ASSIGNED TASK >> Would you give the entries below again, precisely as they are written?

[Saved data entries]
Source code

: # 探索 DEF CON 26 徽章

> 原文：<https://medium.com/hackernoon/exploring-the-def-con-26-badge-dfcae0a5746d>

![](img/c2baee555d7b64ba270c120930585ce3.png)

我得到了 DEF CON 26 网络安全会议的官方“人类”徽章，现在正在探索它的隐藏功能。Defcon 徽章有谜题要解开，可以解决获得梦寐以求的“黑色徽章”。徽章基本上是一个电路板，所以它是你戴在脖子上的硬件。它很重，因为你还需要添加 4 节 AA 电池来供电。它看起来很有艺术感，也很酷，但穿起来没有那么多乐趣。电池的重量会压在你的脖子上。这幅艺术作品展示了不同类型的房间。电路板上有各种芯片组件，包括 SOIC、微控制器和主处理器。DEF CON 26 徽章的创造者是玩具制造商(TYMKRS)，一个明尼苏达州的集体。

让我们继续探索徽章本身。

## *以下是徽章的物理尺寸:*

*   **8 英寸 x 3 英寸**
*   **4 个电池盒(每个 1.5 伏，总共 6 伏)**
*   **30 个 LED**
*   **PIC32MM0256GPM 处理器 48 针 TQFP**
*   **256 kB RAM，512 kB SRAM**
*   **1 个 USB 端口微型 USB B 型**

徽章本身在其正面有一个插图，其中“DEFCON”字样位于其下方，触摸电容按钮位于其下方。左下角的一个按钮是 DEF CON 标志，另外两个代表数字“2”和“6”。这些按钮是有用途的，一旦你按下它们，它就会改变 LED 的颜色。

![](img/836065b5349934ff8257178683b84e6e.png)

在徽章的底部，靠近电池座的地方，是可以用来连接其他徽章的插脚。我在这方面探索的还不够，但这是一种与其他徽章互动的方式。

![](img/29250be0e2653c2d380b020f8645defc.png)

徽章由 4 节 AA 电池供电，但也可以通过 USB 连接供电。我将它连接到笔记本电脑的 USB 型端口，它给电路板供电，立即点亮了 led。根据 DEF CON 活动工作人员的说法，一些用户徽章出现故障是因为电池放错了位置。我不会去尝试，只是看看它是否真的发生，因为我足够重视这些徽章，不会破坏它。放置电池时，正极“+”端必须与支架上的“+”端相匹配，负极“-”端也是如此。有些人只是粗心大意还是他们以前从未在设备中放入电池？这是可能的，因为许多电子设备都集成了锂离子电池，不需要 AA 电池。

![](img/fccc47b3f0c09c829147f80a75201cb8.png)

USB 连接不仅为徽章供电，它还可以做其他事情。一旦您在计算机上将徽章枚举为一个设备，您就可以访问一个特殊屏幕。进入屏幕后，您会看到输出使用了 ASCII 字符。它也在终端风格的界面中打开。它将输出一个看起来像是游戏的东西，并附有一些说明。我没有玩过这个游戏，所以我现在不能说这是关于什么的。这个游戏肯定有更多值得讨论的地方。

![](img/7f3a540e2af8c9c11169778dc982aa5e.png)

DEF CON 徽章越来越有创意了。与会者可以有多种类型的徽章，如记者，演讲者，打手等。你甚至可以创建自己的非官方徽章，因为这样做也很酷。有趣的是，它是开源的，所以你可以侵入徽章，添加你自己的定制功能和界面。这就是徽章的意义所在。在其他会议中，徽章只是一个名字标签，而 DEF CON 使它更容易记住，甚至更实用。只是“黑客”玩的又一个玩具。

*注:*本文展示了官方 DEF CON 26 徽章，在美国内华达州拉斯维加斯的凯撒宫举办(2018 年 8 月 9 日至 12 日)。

ANSWER TO THIS EXERCISE >>
Source code

: # 探索 DEF CON 26 徽章

> 原文：<https://medium.com/hackernoon/exploring-the-def-con-26-badge-dfcae0a5746d>

![](img/c2baee555d7b64ba270c120930585ce3.png)

我得到了 DEF CON 26 网络安全会议的官方“人类”徽章，现在正在探索它的隐藏功能。Defcon 徽章有谜题要解开，可以解决获得梦寐以求的“黑色徽章”。徽章基本上是一个电路板，所以它是你戴在脖子上的硬件。它很重，因为你还需要添加 4 节 AA 电池来供电。它看起来很有艺术感，也很酷，但穿起来没有那么多乐趣。电池的重量会压在你的脖子上。这幅艺术作品展示了不同类型的房间。电路板上有各种芯片组件，包括 SOIC、微控制器和主处理器。DEF CON 26 徽章的创造者是玩具制造商(TYMKRS)，一个明尼苏达州的集体。

让我们继续探索徽章本身。

## *以下是徽章的物理尺寸:*

*   **8 英寸 x 3 英寸**
*   **4 个电池盒(每个 1.5 伏，总共 6 伏)**
*   **30 个 LED**
*   **PIC32MM0256GPM 处理器 48 针 TQFP**
*   **256 kB RAM，512 kB SRAM**
*   **1 个 USB 端口微型 USB B 型**

徽章本身在其正面有一个插图，其中“DEFCON”字样位于其下方，触摸电容按钮位于其下方。左下角的一个按钮是 DEF CON 标志，另外两个代表数字“2”和“6”。这些按钮是有用途的，一旦你按下它们，它就会改变 LED 的颜色。

![](img/836065b5349934ff8257178683b84e6e.png)

在徽章的底部，靠近电池座的地方，是可以用来连接其他徽章的插脚。我在这方面探索的还不够，但这是一种与其他徽章互动的方式。

![](img/29250be0e2653c2d380b020f8645defc.png)

徽章由 4 节 AA 电池供电，但也可以通过 USB 连接供电。我将它连接到笔记本电脑的 USB 型端口，它给电路板供电，立即点亮了 led。根据 DEF CON 活动工作人员的说法，一些用户徽章出现故障是因为电池放错了位置。我不会去尝试，只是看看它是否真的发生，因为我足够重视这些徽章，不会破坏它。放置电池时，正极“+”端必须与支架上的“+”端相匹配，负极“-”端也是如此。有些人只是粗心大意还是他们以前从未在设备中放入电池？这是可能的，因为许多电子设备都集成了锂离子电池，不需要 AA 电池。

![](img/fccc47b3f0c09c829147f80a75201cb8.png)

USB 连接不仅为徽章供电，它还可以做其他事情。一旦您在计算机上将徽章枚举为一个设备，您就可以访问一个特殊屏幕。进入屏幕后，您会看到输出使用了 ASCII 字符。它也在终端风格的界面中打开。它将输出一个看起来像是游戏的东西，并附有一些说明。我没有玩过这个游戏，所以我现在不能说这是关于什么的。这个游戏肯定有更多值得讨论的地方。

![](img/7f3a540e2af8c9c11169778dc982aa5e.png)

DEF CON 徽章越来越有创意了。与会者可以有多种类型的徽章，如记者，演讲者，打手等。你甚至可以创建自己的非官方徽章，因为这样做也很酷。有趣的是，它是开源的，所以你可以侵入徽章，添加你自己的定制功能和界面。这就是徽章的意义所在。在其他会议中，徽章只是一个名字标签，而 DEF CON 使它更容易记住，甚至更实用。只是“黑客”玩的又一个玩具。

*注:*本文展示了官方 DEF CON 26 徽章，在美国内华达州拉斯维加斯的凯撒宫举办(2018 年 8 月 9 日至 12 日)。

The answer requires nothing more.